El primer día del FIB, congregación que lleva realizándose nada menos que desde 1995, constituiría uno de los más destacados en cuanto al cartel que proponían, pese a la sorpresa que esto trae consigo por el hecho de tener lugar un jueves. Pero todo cobra sentido al observar que disponíamos de unos cabezas de cartel de talla internacional (lo internacional parecía ser lo que movería este evento con tanta proyección hacia el exterior de nuestras fronteras), pero para llegar a ellos hemos de remontarnos al inicio del día.

 

Nuestra primera parada tuvo lugar en el escenario Radio 3, el cual, pese a lo conflictivo que acarrea el estar situado dentro de una carpa en lo que respecta a la recepción del sonido, era inaugurado por el directo más que flamante de Gatomidi. Los conquenses, que presentaron en abril su último trabajo, The Flower’s Cavern, nos invitaron a venirnos arriba casi recién empezado el festival con su enérgica propuesta de Noise Rock repleta de vistosos matices. Era casi palpable una cierta emoción que rodeaba a la banda como si fuera un aura; se nota cuándo un grupo está a gusto sobre el escenario, cuándo está disfrutando como lxs que les ven desde abajo, algo de lo cual, en este caso, no hubo ninguna duda. En lo peninsular, Belako también venían pegando fuerte sobre el escenario Las Palmas – el más grande del recinto – con su siempre electrizante directo que tantas delicias está haciendo allá por donde pasa. Lxs de Mungia están evolucionando de manera efervescente; cada vez se muestran más cómodxs sobre las tablas y su propuesta de Post-Punk fusionada con los sintetizadores logra llegar al público más que gratamente. De hecho, en esta ocasión se merendaron sin problema alguno el escenario principal. Muchos temas sonaron de su último disco Hamen, cómo olvidar la interpretación de la magnífica “Fire Alarm”, si bien también pudimos encontrar el adelanto del que será su próximo trabajo: “Render Me Numb”.

 

No dudamos en quedarnos en este mismo lugar para, tras un descanso y todavía con la emoción en el cuerpo, presenciar la actuación de Ride; decepcionante decisión, sin duda. Si bien no podemos dudar la pericia instrumental que estos veteranos demuestran sobre el escenario, su actuación parecía un hilo constante de música ambiente.

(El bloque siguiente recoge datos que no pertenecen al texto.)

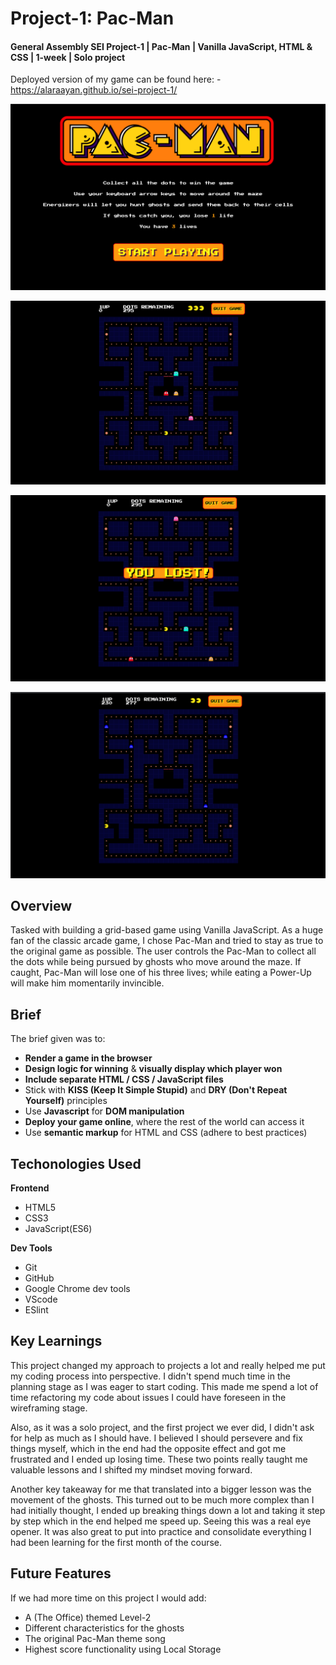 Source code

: # Project-1: Pac-Man 

#### General Assembly SEI Project-1 | Pac-Man | Vanilla JavaScript, HTML & CSS | 1-week | Solo project


Deployed version of my game can be found here: - https://alaraayan.github.io/sei-project-1/ 


<p>
<img src="images/start-screen.png" alt="start screen"/>
</p>
<p>
<img src="images/grid.png" alt="the grid"/>
</p>
<p>
<img src="images/winner-page.png" alt="game won or lost announcement"/>
</p>
<p>
<img src="images/glow-mode.png" alt="glow mode"/>
</p>

## Overview 
Tasked with building a grid-based game using Vanilla JavaScript. As a huge fan of the classic arcade game, I chose Pac-Man and tried to stay as true to the original game as possible. The user controls the Pac-Man to collect all the dots while being pursued by ghosts who move around the maze. If caught, Pac-Man will lose one of his three lives; while eating a Power-Up will make him momentarily invincible.


## Brief
The brief given was to:
* **Render a game in the browser**
* **Design logic for winning** & **visually display which player won**
* **Include separate HTML / CSS / JavaScript files**
* Stick with **KISS (Keep It Simple Stupid)** and **DRY (Don't Repeat Yourself)** principles
* Use **Javascript** for **DOM manipulation**
* **Deploy your game online**, where the rest of the world can access it
* Use **semantic markup** for HTML and CSS (adhere to best practices)

## Techonologies Used
**Frontend**
- HTML5
- CSS3
- JavaScript(ES6)

**Dev Tools**
- Git
- GitHub
- Google Chrome dev tools
- VScode
- ESlint


 
## Key Learnings
<p>This project changed my approach to projects a lot and really helped me put my coding process into perspective. I didn't spend much time in the planning stage as I was eager to start coding. This made me spend a lot of time refactoring my code about issues I could have foreseen in the wireframing stage. 

Also, as it was a solo project, and the first project we ever did, I didn't ask for help as much as I should have. I believed I should persevere and fix things myself, which in the end had the opposite effect and got me frustrated and I ended up losing time. These two points really taught me valuable lessons and I shifted my mindset moving forward.

Another key takeaway for me that translated into a bigger lesson was the movement of the ghosts. This turned out to be much more complex than I had initially thought, I ended up breaking things down a lot and taking it step by step which in the end helped me speed up. Seeing this was a real eye opener. It was also great to put into practice and consolidate everything I had been learning for the first month of the course.
</p>

## Future Features

If we had more time on this project I would add:
- A (The Office) themed Level-2
- Different characteristics for the ghosts
- The original Pac-Man theme song
- Highest score functionality using Local Storage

Una interpretación excesivamente seria e insípida casi hacía entrar sueño pese a la consciencia de que aquello que sonaba, temas como “Leave Them All Behind” o “Weather Diaries”. Demasiada rectitud para un público ciertamente escaso que a las nueve de la noche, por qué no, quizás andaba deseando algo de dinamismo que no obtuvo.

 

Para nuestra alegría, Kaleo protagonizarían, acto seguido, uno de los mejores directos de este festival. Su apuesta por ese Rock diferente y con aires de Blues cada vez cobra más fuerza, y la elegancia de la banda sobre el Escenario Visa ayudó al público a disfrutar de una experiencia memorable. Mención especial merece, dicho sea de paso, el abrumador timbre de su vocalista, una voz profunda a la par  que rasgada capaz de dejar boquiabiertos a quienes no habían escuchado nunca al grupo. Solapándose con el final de su set, el británico Stormzy comenzaba su concierto en un escenario principal lleno a rebosar por un público de clara procedencia británica. Y es que este rapero, que ha propuesto una original forma de crear en este género con tan solo un LP titulado Gang Signs & Prayer, se adueñó de los constantes coros de lxs asistentes en un directo potentísimo, en el que el movimiento del artista no cesaba por todo el espacio.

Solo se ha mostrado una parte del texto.